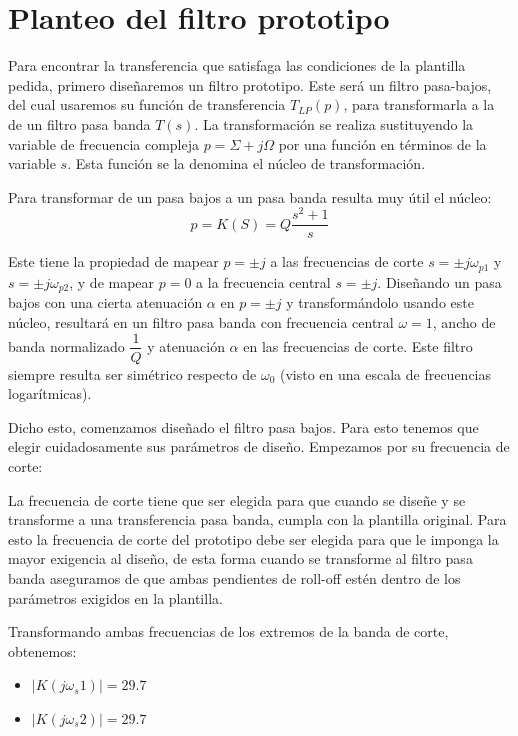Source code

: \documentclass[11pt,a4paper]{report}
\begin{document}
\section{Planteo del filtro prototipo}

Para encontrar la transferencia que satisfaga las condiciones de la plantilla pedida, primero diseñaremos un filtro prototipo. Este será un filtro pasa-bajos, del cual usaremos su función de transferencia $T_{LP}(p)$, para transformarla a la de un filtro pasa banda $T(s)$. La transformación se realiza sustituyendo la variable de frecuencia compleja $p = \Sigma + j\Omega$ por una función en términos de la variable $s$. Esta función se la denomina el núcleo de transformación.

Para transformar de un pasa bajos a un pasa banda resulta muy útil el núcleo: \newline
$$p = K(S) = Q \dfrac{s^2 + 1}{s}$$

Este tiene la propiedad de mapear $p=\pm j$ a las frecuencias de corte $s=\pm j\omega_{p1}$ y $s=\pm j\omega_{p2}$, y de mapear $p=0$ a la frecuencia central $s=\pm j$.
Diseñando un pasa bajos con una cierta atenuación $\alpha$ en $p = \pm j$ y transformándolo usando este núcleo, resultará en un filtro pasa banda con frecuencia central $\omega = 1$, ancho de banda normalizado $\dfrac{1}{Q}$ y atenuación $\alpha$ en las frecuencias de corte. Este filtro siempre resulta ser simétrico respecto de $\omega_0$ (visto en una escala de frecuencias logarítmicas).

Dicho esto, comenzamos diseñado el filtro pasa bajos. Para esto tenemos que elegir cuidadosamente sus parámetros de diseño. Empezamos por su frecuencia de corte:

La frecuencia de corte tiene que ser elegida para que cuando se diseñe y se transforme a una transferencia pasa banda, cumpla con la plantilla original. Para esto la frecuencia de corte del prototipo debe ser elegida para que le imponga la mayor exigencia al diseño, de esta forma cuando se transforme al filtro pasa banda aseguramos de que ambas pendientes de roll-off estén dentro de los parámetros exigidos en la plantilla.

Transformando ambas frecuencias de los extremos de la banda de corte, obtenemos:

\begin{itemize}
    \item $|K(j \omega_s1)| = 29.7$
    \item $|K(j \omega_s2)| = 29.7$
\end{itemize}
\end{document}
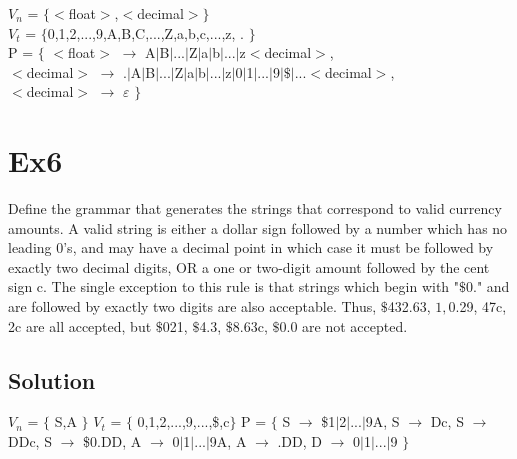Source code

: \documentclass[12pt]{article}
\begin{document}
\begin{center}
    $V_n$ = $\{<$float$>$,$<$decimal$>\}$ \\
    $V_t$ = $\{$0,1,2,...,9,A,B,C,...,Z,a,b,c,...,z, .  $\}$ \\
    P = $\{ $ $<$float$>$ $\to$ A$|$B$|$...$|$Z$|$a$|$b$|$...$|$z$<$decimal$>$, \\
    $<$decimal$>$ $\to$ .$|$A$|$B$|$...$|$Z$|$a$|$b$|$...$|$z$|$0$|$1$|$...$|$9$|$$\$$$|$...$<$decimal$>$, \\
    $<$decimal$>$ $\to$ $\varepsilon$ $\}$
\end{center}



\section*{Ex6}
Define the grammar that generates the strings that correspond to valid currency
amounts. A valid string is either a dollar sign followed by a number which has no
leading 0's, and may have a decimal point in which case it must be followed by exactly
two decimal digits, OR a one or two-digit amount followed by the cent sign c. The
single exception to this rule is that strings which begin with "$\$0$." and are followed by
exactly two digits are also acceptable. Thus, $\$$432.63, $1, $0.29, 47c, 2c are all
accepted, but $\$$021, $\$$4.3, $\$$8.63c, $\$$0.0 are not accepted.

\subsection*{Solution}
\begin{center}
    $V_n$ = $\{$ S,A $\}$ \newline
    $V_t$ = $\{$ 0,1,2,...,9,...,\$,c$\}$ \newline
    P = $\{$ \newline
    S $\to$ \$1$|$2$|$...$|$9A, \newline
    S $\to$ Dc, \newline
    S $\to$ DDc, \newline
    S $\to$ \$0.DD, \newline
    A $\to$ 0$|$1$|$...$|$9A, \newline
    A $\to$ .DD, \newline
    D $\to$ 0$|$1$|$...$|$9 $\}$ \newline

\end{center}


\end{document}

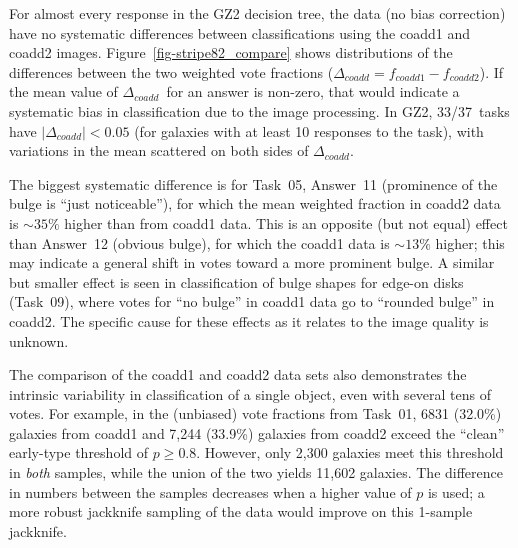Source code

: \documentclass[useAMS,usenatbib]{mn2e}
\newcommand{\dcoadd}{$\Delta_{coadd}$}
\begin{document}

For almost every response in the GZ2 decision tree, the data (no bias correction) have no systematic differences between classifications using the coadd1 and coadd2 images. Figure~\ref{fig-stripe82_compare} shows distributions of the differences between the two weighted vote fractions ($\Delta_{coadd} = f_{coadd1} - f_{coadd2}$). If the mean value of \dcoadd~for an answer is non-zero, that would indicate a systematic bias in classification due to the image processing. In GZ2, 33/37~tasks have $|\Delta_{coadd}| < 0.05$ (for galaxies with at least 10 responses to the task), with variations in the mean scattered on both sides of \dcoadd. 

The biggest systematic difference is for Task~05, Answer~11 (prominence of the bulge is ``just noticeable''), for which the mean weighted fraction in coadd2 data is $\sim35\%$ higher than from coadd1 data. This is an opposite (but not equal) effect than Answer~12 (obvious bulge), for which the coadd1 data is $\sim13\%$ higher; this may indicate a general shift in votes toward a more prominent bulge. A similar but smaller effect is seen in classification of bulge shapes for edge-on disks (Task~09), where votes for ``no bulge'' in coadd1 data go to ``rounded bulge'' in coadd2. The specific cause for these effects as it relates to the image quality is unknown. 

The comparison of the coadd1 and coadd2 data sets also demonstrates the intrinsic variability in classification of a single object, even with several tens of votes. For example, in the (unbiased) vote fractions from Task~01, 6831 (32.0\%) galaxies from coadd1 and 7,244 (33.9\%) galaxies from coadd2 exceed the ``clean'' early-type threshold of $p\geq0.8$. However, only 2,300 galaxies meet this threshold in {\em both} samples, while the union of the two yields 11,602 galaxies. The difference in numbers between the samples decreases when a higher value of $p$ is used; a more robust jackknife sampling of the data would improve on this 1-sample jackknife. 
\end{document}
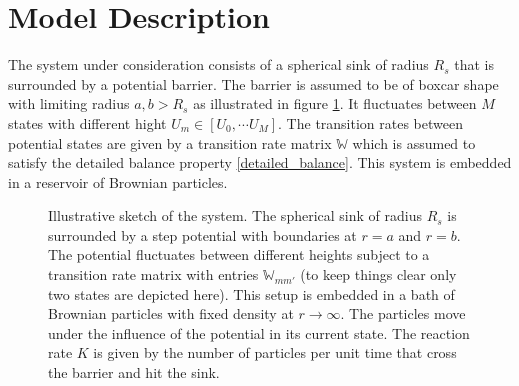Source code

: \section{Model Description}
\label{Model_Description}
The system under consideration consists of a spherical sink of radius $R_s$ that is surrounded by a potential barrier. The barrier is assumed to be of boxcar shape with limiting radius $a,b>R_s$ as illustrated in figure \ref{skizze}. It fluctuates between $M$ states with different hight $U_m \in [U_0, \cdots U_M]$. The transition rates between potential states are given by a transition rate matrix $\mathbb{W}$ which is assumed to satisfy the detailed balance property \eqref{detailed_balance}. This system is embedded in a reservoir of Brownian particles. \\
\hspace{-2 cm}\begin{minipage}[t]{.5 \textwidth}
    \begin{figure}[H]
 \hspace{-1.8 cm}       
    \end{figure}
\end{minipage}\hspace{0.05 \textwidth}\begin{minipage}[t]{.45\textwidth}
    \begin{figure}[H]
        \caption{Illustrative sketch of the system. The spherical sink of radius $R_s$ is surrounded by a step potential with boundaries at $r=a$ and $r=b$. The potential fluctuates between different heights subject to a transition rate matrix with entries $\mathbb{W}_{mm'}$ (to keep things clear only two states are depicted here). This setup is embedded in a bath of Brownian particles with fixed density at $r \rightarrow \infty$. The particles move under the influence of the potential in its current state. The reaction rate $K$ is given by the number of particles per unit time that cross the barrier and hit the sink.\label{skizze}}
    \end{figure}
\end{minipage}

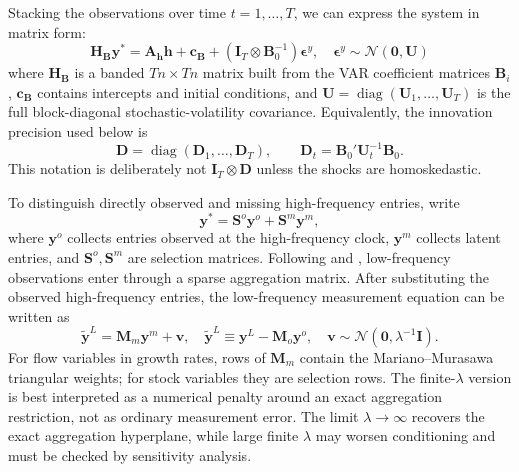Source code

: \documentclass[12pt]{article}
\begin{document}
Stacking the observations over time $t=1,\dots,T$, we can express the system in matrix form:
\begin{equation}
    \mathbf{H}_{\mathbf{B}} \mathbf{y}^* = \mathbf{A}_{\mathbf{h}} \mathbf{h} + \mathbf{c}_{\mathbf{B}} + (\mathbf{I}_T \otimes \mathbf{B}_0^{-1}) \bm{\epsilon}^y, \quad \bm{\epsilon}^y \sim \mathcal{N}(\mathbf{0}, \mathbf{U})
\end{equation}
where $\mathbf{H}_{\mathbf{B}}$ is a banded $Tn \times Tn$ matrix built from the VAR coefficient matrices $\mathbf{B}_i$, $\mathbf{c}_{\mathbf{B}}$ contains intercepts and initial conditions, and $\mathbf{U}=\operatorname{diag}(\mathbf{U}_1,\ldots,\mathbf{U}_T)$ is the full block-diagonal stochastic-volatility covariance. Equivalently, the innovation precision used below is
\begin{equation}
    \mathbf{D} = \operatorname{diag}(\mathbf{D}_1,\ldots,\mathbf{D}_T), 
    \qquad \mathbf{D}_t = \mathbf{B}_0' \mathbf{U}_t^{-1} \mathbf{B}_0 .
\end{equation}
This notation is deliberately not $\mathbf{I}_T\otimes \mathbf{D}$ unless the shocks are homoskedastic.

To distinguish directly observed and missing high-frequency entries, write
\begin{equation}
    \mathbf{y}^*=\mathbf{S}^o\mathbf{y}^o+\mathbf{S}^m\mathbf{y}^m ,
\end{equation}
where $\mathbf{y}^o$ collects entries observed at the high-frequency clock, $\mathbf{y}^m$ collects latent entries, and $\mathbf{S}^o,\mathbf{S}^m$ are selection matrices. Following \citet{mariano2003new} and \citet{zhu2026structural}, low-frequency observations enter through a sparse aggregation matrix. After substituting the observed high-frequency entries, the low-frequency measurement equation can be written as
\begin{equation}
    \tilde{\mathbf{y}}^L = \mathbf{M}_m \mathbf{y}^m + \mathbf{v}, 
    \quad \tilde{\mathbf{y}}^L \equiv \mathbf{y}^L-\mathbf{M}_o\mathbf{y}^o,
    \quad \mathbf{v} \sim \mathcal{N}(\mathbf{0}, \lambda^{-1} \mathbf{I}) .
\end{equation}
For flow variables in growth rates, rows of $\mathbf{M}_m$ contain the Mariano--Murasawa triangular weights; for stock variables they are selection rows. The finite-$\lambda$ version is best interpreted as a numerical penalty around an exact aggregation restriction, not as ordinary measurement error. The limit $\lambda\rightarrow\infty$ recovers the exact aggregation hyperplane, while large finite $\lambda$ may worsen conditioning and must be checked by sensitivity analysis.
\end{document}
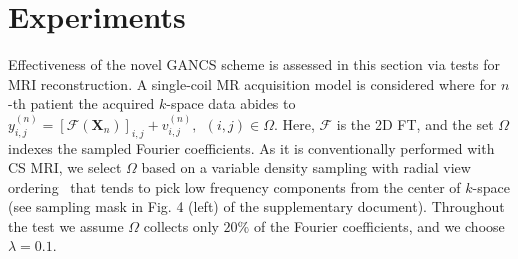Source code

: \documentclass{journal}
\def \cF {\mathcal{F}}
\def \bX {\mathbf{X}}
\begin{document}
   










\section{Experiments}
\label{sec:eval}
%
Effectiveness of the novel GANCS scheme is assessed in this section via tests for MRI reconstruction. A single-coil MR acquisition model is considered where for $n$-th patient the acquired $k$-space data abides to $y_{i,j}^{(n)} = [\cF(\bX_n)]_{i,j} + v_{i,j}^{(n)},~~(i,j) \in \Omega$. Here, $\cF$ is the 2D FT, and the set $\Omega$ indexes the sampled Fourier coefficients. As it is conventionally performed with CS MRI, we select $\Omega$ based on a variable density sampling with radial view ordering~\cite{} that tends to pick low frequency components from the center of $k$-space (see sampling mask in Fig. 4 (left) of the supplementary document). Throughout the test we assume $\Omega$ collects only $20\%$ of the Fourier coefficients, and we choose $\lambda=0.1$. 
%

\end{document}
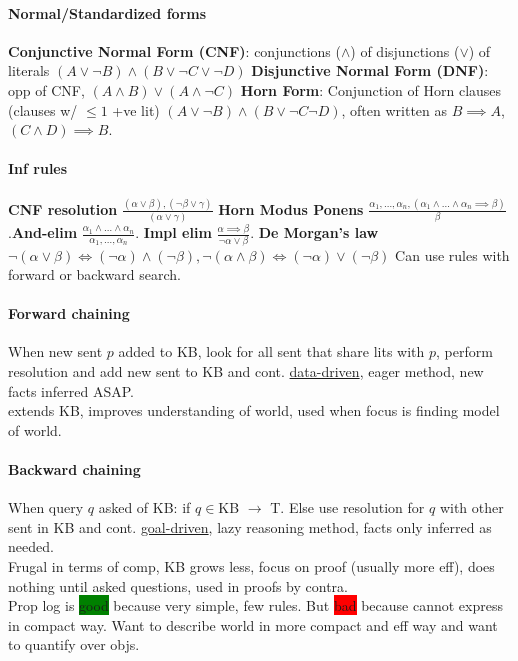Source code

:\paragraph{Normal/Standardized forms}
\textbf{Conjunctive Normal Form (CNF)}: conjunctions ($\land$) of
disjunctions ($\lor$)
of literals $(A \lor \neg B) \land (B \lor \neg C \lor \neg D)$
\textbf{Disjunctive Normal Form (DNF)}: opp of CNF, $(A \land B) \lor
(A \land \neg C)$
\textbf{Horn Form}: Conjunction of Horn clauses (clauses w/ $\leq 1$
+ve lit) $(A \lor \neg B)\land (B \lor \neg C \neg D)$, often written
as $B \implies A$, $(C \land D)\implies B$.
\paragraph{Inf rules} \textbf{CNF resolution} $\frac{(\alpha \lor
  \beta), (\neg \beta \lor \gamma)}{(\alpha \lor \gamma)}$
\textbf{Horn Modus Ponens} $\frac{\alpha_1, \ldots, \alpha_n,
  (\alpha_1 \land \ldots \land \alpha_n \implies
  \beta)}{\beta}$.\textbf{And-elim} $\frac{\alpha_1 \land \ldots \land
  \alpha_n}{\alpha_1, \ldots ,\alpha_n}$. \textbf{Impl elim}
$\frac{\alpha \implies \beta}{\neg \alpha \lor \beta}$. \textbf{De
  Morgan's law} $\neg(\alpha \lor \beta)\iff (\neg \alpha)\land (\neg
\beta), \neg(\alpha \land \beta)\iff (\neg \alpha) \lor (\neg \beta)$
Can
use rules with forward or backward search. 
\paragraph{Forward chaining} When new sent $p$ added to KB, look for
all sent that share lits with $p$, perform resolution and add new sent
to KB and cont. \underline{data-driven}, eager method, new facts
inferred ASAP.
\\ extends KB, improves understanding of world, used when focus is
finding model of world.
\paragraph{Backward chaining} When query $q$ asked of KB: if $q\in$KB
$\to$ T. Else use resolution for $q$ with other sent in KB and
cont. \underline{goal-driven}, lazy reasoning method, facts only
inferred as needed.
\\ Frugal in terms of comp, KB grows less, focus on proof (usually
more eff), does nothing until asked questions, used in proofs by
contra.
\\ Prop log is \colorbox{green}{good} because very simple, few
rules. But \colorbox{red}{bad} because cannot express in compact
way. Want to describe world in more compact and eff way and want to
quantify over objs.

**TASK OBJECTIVE**
The line containing "Dicho esto, comenzamos" marks the end: retype every line from the first one in the listing up to and including it, without pictures.

**PROBLEM SOLUTION**
Source code

: \documentclass[11pt,a4paper]{report}
\begin{document}
\section{Planteo del filtro prototipo}

Para encontrar la transferencia que satisfaga las condiciones de la plantilla pedida, primero diseñaremos un filtro prototipo. Este será un filtro pasa-bajos, del cual usaremos su función de transferencia $T_{LP}(p)$, para transformarla a la de un filtro pasa banda $T(s)$. La transformación se realiza sustituyendo la variable de frecuencia compleja $p = \Sigma + j\Omega$ por una función en términos de la variable $s$. Esta función se la denomina el núcleo de transformación.

Para transformar de un pasa bajos a un pasa banda resulta muy útil el núcleo: \newline
$$p = K(S) = Q \dfrac{s^2 + 1}{s}$$

Este tiene la propiedad de mapear $p=\pm j$ a las frecuencias de corte $s=\pm j\omega_{p1}$ y $s=\pm j\omega_{p2}$, y de mapear $p=0$ a la frecuencia central $s=\pm j$.
Diseñando un pasa bajos con una cierta atenuación $\alpha$ en $p = \pm j$ y transformándolo usando este núcleo, resultará en un filtro pasa banda con frecuencia central $\omega = 1$, ancho de banda normalizado $\dfrac{1}{Q}$ y atenuación $\alpha$ en las frecuencias de corte. Este filtro siempre resulta ser simétrico respecto de $\omega_0$ (visto en una escala de frecuencias logarítmicas).

Dicho esto, comenzamos diseñado el filtro pasa bajos. Para esto tenemos que elegir cuidadosamente sus parámetros de diseño. Empezamos por su frecuencia de corte:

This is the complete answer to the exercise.